**** RECORDS SHOWN ****

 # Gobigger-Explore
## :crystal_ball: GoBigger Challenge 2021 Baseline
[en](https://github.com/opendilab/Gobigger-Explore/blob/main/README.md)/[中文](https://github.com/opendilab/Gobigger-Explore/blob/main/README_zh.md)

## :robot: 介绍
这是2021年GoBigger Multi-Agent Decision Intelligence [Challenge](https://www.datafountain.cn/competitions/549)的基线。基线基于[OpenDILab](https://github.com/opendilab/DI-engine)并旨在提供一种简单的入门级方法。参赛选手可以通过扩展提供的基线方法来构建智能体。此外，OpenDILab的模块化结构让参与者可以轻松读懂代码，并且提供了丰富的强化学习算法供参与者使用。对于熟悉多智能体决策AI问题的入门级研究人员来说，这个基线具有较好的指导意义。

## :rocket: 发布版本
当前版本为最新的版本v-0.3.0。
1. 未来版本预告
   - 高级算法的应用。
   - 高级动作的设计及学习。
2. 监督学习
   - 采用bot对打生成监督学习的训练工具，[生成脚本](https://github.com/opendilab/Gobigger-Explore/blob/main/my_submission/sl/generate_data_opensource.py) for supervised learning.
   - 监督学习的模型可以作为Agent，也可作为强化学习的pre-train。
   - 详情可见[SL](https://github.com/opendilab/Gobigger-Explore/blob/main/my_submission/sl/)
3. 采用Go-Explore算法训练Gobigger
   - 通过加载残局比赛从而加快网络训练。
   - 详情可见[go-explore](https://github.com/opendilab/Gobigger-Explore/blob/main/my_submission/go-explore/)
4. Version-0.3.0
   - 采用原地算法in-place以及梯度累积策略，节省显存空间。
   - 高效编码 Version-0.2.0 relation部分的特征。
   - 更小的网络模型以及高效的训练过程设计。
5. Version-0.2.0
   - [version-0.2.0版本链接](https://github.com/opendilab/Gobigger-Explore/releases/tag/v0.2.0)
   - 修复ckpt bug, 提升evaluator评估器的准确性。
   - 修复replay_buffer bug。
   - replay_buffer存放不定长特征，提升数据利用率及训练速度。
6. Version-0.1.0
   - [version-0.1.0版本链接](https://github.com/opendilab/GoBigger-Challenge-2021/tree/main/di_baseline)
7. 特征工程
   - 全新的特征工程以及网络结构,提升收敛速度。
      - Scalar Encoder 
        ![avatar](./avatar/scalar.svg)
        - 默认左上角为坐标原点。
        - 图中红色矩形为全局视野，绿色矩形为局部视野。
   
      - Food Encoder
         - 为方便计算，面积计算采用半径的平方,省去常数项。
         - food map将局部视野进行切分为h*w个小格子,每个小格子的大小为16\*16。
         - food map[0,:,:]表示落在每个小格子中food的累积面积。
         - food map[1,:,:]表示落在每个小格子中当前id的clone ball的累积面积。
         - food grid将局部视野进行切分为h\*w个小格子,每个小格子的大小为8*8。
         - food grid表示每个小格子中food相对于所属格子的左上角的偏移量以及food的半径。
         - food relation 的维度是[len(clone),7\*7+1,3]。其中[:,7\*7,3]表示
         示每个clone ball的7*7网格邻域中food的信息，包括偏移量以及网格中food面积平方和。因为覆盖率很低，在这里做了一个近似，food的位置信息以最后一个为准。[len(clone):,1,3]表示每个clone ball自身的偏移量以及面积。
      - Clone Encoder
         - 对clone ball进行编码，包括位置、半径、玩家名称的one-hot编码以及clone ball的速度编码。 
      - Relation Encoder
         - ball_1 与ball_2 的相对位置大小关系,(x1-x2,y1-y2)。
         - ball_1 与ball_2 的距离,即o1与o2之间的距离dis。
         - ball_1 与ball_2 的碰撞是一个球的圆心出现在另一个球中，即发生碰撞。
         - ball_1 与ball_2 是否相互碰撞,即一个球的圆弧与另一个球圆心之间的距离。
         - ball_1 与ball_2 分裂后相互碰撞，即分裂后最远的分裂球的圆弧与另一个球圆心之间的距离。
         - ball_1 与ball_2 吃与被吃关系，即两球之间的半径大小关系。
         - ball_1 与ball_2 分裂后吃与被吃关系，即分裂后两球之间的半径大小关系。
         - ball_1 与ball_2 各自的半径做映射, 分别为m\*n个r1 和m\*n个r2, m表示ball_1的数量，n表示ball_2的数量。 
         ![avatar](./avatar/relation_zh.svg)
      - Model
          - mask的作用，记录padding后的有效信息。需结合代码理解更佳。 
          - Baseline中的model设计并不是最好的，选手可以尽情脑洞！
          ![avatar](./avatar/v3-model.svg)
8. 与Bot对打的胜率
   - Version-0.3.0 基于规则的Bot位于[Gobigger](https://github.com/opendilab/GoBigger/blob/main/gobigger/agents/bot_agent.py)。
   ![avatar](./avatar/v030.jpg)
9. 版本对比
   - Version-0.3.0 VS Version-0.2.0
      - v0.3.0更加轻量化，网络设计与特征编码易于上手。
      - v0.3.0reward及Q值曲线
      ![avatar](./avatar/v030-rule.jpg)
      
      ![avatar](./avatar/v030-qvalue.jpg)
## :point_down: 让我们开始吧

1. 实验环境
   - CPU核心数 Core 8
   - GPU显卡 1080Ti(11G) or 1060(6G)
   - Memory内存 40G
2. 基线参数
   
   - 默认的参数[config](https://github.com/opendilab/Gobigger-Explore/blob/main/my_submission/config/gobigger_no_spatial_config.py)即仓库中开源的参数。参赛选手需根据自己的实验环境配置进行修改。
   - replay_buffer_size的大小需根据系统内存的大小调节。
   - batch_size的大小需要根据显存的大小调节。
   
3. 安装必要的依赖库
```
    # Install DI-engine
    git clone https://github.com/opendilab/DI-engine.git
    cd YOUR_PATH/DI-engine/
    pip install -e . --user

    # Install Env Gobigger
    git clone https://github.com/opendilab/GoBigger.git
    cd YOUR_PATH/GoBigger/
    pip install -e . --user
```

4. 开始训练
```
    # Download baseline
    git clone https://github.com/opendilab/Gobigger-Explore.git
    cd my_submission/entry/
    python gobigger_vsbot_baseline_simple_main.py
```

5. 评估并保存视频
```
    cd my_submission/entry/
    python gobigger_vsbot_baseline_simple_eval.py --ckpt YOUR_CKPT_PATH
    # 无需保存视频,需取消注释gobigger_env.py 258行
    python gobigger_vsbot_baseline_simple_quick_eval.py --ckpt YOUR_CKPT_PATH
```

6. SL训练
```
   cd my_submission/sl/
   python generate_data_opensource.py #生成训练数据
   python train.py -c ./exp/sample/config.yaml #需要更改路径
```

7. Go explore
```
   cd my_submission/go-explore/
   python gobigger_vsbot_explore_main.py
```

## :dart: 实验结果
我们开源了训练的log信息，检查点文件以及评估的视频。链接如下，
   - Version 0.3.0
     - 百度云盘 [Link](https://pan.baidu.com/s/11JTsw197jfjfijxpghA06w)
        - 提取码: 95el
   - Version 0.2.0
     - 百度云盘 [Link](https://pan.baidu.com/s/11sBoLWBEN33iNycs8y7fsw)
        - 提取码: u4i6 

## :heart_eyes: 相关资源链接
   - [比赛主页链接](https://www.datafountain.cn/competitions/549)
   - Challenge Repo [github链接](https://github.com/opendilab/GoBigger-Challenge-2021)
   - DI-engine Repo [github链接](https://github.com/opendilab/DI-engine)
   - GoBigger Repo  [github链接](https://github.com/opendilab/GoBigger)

****

WHAT TO WORK ON.
Which lines in the records above hold the string "train"? Copy each of them.

RESPONSE BELOW.
   - 监督学习的模型可以作为Agent，也可作为强化学习的pre-train。
   python train.py -c ./exp/sample/config.yaml #需要更改路径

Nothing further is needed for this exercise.